This isn't perfect. Like most movies, it makes the villains really bad. But it demonstrates so many things that protesters too often ignore-- the face to face work, the efforts by the opposition to sabotage, using lies, the role of greed of fear and fear-making. The critics of this film cannot deny that there are people out there who exemplify the archetypally evil people in this movie. The venal teacher, the corrupt principal, the union leader who has lost his soul and his sight of what is right.
casts some light on some important aspects of the film:
The film is loosely based on the events surrounding the use of the parent trigger law in Sunland-Tujunga, Los Angeles, California in 2010, where several groups of parents attempted to take over several failing public schools. The Parent Trigger law, which was passed in California and other states in 2010, allowed parents to enforce administrative overhaul and overrule administrators in under-performing public schools if petitioned. If successful, petitions allow parents to direct changes such as dismissal of staff and potential conversion of a school to a charter school.

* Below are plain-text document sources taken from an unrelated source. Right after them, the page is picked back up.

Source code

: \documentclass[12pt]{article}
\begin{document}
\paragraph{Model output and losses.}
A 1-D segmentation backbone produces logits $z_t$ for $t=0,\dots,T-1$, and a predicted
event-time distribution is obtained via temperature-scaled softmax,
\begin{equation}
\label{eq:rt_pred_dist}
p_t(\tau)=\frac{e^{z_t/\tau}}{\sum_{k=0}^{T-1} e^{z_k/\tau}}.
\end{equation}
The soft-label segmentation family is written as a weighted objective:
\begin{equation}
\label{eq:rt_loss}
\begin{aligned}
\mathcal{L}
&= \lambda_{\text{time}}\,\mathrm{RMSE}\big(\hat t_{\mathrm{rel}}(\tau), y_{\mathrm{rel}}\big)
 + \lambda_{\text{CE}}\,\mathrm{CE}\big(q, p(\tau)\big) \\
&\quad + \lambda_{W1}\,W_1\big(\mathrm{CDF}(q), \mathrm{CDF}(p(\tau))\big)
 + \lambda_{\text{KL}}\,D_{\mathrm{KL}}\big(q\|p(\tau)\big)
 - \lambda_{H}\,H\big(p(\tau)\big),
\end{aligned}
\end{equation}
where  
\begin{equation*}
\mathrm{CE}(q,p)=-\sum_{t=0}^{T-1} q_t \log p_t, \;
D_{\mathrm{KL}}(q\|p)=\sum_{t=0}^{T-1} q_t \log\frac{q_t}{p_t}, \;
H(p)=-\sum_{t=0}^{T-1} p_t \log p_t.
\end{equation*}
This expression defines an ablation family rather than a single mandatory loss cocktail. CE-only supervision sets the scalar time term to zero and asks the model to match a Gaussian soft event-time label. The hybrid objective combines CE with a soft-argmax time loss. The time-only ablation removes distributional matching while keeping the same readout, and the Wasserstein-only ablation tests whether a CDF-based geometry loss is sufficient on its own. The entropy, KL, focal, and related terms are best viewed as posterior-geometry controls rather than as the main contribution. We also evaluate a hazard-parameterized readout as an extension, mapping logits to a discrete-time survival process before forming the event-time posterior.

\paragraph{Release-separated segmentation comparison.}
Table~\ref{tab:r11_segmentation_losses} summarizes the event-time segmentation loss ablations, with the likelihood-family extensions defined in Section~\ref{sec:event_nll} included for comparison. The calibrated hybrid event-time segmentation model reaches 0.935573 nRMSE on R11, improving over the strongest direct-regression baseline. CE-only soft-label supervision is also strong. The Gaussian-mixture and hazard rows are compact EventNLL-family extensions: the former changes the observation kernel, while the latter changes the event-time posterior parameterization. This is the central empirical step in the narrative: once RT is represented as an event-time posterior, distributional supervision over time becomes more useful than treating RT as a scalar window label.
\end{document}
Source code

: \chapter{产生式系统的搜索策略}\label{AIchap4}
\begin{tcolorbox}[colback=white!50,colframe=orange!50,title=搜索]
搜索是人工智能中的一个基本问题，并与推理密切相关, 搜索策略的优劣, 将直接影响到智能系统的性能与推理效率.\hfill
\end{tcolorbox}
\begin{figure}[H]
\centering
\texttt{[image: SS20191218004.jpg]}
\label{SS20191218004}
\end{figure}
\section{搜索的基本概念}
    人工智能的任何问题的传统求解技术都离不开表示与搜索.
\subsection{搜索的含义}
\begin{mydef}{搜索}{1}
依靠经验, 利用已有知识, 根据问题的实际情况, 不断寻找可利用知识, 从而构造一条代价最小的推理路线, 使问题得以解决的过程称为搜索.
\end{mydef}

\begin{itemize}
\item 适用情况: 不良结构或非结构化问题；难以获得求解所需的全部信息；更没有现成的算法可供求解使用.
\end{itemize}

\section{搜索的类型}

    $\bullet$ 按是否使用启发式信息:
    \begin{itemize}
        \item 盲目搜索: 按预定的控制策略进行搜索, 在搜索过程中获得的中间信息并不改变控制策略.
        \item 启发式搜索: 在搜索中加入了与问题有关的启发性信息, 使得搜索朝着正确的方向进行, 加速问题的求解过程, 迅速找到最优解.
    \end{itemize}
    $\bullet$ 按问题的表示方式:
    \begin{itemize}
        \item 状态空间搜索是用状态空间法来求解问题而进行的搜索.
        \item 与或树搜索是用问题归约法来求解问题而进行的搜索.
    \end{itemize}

That said, the movie has a very different history, tying it to right wing propaganda. It was produced by the same film studio, Walden Media
, which produced another anti-union movie, Waiting for Superman. Further, pro-school privatization activist Michelle Rhee presented the movie, pre-release at events near the 2012 Republican and Democratic conventions.

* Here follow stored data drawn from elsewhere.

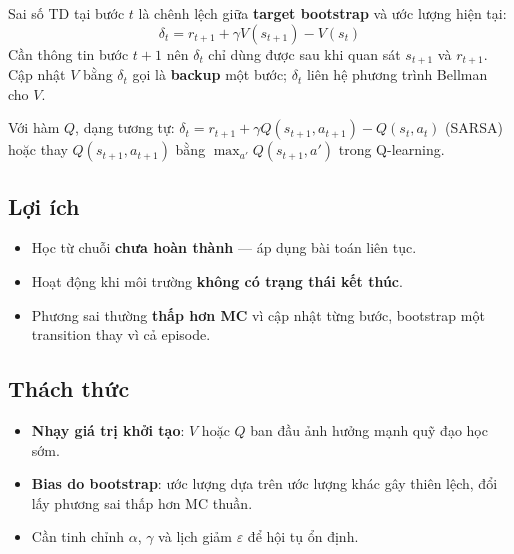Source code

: \begin{dinhnghia}[title={Định nghĩa TD error}]
Sai số TD tại bước $t$ là chênh lệch giữa \textbf{target bootstrap} và ước lượng hiện tại:
\[
\delta_t = r_{t+1} + \gamma V(s_{t+1}) - V(s_t)
\]
Cần thông tin bước $t+1$ nên $\delta_t$ chỉ dùng được sau khi quan sát $s_{t+1}$ và $r_{t+1}$. Cập nhật $V$ bằng $\delta_t$ gọi là \textbf{backup} một bước; $\delta_t$ liên hệ phương trình Bellman cho $V$.
\end{dinhnghia}

\begin{ynghia}[title={TD error với $Q$}]
Với hàm $Q$, dạng tương tự: $\delta_t = r_{t+1} + \gamma Q(s_{t+1}, a_{t+1}) - Q(s_t,a_t)$ (SARSA) hoặc thay $Q(s_{t+1},a_{t+1})$ bằng $\max_{a'} Q(s_{t+1},a')$ trong Q-learning.
\end{ynghia}

\subsection{Lợi ích}

\begin{tinhchat}[title={Lợi ích TD}]
\begin{itemize}
  \item Học từ chuỗi \textbf{chưa hoàn thành} --- áp dụng bài toán liên tục.
  \item Hoạt động khi môi trường \textbf{không có trạng thái kết thúc}.
  \item Phương sai thường \textbf{thấp hơn MC} vì cập nhật từng bước, bootstrap một transition thay vì cả episode.
\end{itemize}
\end{tinhchat}

\subsection{Thách thức}

\begin{luuy}[title={Thách thức TD}]
\begin{itemize}
  \item \textbf{Nhạy giá trị khởi tạo}: $V$ hoặc $Q$ ban đầu ảnh hưởng mạnh quỹ đạo học sớm.
  \item \textbf{Bias do bootstrap}: ước lượng dựa trên ước lượng khác gây thiên lệch, đổi lấy phương sai thấp hơn MC thuần.
  \item Cần tinh chỉnh $\alpha$, $\gamma$ và lịch giảm $\varepsilon$ để hội tụ ổn định.
\end{itemize}
\end{luuy}

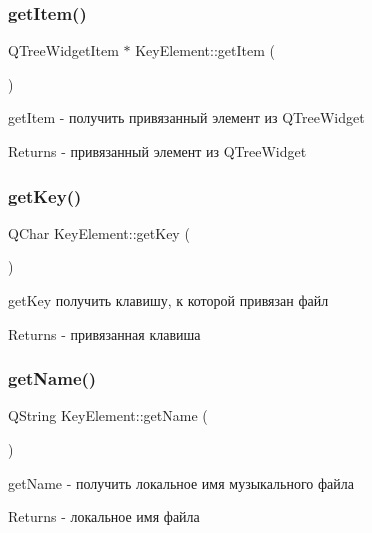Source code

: \subsubsection{\texorpdfstring{get\+Item()}{getItem()}}
{\footnotesize\ttfamily Q\+Tree\+Widget\+Item $\ast$ Key\+Element\+::get\+Item (\begin{DoxyParamCaption}{ }\end{DoxyParamCaption})}



get\+Item -\/ получить привязанный элемент из Q\+Tree\+Widget 

\begin{DoxyReturn}{Returns}
-\/ привязанный элемент из Q\+Tree\+Widget 
\end{DoxyReturn}
\mbox{\label{class_key_element_a6e0591a132b0b7c56196393552e7facd}} 
\subsubsection{\texorpdfstring{get\+Key()}{getKey()}}
{\footnotesize\ttfamily Q\+Char Key\+Element\+::get\+Key (\begin{DoxyParamCaption}{ }\end{DoxyParamCaption})}



get\+Key получить клавишу, к которой привязан файл 

\begin{DoxyReturn}{Returns}
-\/ привязанная клавиша 
\end{DoxyReturn}
\mbox{\label{class_key_element_a30701d7ff9a6ab3ec4ac69c0487f462c}} 
\subsubsection{\texorpdfstring{get\+Name()}{getName()}}
{\footnotesize\ttfamily Q\+String Key\+Element\+::get\+Name (\begin{DoxyParamCaption}{ }\end{DoxyParamCaption})}



get\+Name -\/ получить локальное имя музыкального файла 

\begin{DoxyReturn}{Returns}
-\/ локальное имя файла 
\end{DoxyReturn}
\mbox{\label{class_key_element_a04460e1dedb060dd7c21a7a4ef3a3ee2}}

The film did not fare very well at the box office, bringing in under $6 million, while it cost reportedly more than $25 million to create.
Wikipedia also reports:
Private foundations and the U.S. Chamber of Commerce have contributed more than $2 million for a publicity campaign for the film. Television ads, bookmarks, websites and private screenings a six-month cross-country tour will promote the film. Promoters have scheduled private screenings in states from New York to Georgia and Utah, to promote the movie and its parent trigger message.
Some critics have contended that the film is an ideological vehicle of conservative activist Philip Anschutz and that the film is slanted to promote the parent trigger movement.

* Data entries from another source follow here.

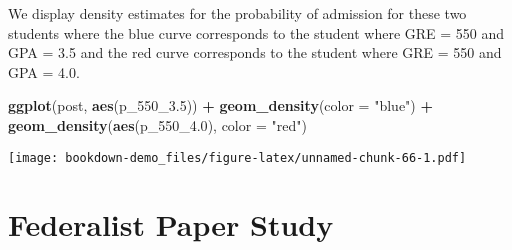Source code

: \documentclass[
]{book}
\newenvironment{Shaded}{\begin{snugshade}}{\end{snugshade}}
\newcommand{\ControlFlowTok}[1]{\textcolor[rgb]{0.13,0.29,0.53}{\textbf{#1}}}
\newcommand{\DataTypeTok}[1]{\textcolor[rgb]{0.13,0.29,0.53}{#1}}
\newcommand{\DecValTok}[1]{\textcolor[rgb]{0.00,0.00,0.81}{#1}}
\newcommand{\FloatTok}[1]{\textcolor[rgb]{0.00,0.00,0.81}{#1}}
\newcommand{\KeywordTok}[1]{\textcolor[rgb]{0.13,0.29,0.53}{\textbf{#1}}}
\newcommand{\NormalTok}[1]{#1}
\newcommand{\OperatorTok}[1]{\textcolor[rgb]{0.81,0.36,0.00}{\textbf{#1}}}
\newcommand{\StringTok}[1]{\textcolor[rgb]{0.31,0.60,0.02}{#1}}
\begin{document}
\begin{Shaded}
\end{Shaded}

We display density estimates for the probability of admission for these two students where the blue curve corresponds to the student where GRE = 550 and GPA = 3.5 and the red curve corresponds to the student where GRE = 550 and GPA = 4.0.

\begin{Shaded}
\begin{Highlighting}[]
\KeywordTok{ggplot}\NormalTok{(post, }\KeywordTok{aes}\NormalTok{(p_}\DecValTok{550}\NormalTok{_}\FloatTok{3.5}\NormalTok{)) }\OperatorTok{+}
\StringTok{  }\KeywordTok{geom_density}\NormalTok{(}\DataTypeTok{color =} \StringTok{"blue"}\NormalTok{) }\OperatorTok{+}
\StringTok{  }\KeywordTok{geom_density}\NormalTok{(}\KeywordTok{aes}\NormalTok{(p_}\DecValTok{550}\NormalTok{_}\FloatTok{4.0}\NormalTok{),}
               \DataTypeTok{color =} \StringTok{"red"}\NormalTok{)}
\end{Highlighting}
\end{Shaded}

\texttt{[image: bookdown-demo\_files/figure-latex/unnamed-chunk-66-1.pdf]}

\hypertarget{federalist-paper-study}{%
\chapter{Federalist Paper Study}\label{federalist-paper-study}}
\end{document}
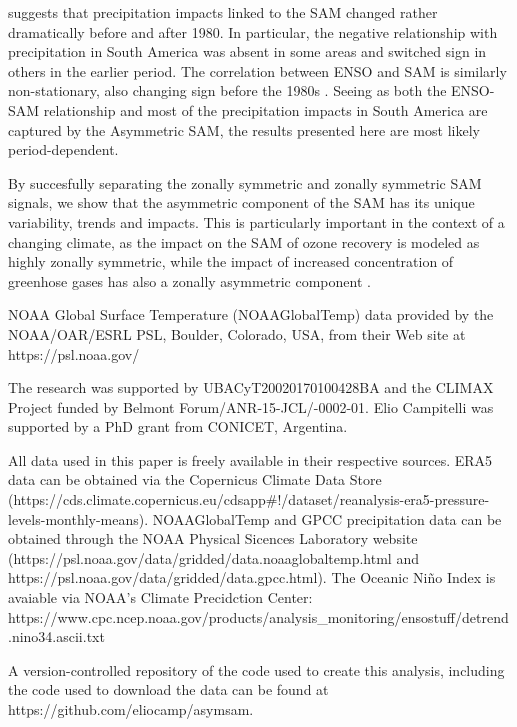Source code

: \documentclass[]{ametsocV5}
\begin{document}
\citet{silvestri2009} suggests that precipitation impacts linked to the SAM changed rather dramatically before and after 1980. In particular, the negative relationship with precipitation in South America was absent in some areas and switched sign in others in the earlier period. The correlation between ENSO and SAM is similarly non-stationary, also changing sign before the 1980s \citep{fogt2006, clem2013}. Seeing as both the ENSO-SAM relationship and most of the precipitation impacts in South America are captured by the Asymmetric SAM, the results presented here are most likely period-dependent.

By succesfully separating the zonally symmetric and zonally symmetric SAM signals, we show that the asymmetric component of the SAM has its unique variability, trends and impacts. This is particularly important in the context of a changing climate, as the impact on the SAM of ozone recovery is modeled as highly zonally symmetric, while the impact of increased concentration of greenhose gases has also a zonally asymmetric component \citep{arblaster2006, simpkins2012}.

\acknowledgments

NOAA Global Surface Temperature (NOAAGlobalTemp) data provided by the NOAA/OAR/ESRL PSL, Boulder, Colorado, USA, from their Web site at https://psl.noaa.gov/

The research was supported by UBACyT20020170100428BA and the CLIMAX Project funded by Belmont Forum/ANR-15-JCL/-0002-01. Elio Campitelli was supported by a PhD grant from CONICET, Argentina.

\datastatement

All data used in this paper is freely available in their respective sources. ERA5 data can be obtained via the Copernicus Climate Data Store (https://cds.climate.copernicus.eu/cdsapp\#!/dataset/reanalysis-era5-pressure-levels-monthly-means). NOAAGlobalTemp and GPCC precipitation data can be obtained through the NOAA Physical Sicences Laboratory website (https://psl.noaa.gov/data/gridded/data.noaaglobaltemp.html and https://psl.noaa.gov/data/gridded/data.gpcc.html). The Oceanic Niño Index is avaiable via NOAA's Climate Precidction Center: https://www.cpc.ncep.noaa.gov/products/analysis\_monitoring/ensostuff/detrend.nino34.ascii.txt

A version-controlled repository of the code used to create this analysis, including the code used to download the data can be found at https://github.com/eliocamp/asymsam.


\end{document}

These factors are important considerations in watching this movie. Still, even though the intentions of the movie makers may be anti-union, the movie demonstrates the way activism and community organizing is done.
I've seen too many activists who sit at home, attend meetings with other activists or go to demonstrations with other activists. This movie shows some very different approaches, starting with a very motivated involved victim of the system-- the mother-- and another victim of the system-- a teacher whose son is being failed by the system. It shows them going door to door, being rejected by the people who they are trying to help, then persevering, working harder, at reaching out, at coming up with new messages, new ideas.
Watch this movie as a lesson, an example of how change happens.
The acting in this movie is extraordinary. One way I measure a movie is by how much it touches my heart and this one gave me chills again and again. it's also great to see a movie where the main characters are all women. This is a movie that is essential viewing. Don't miss it.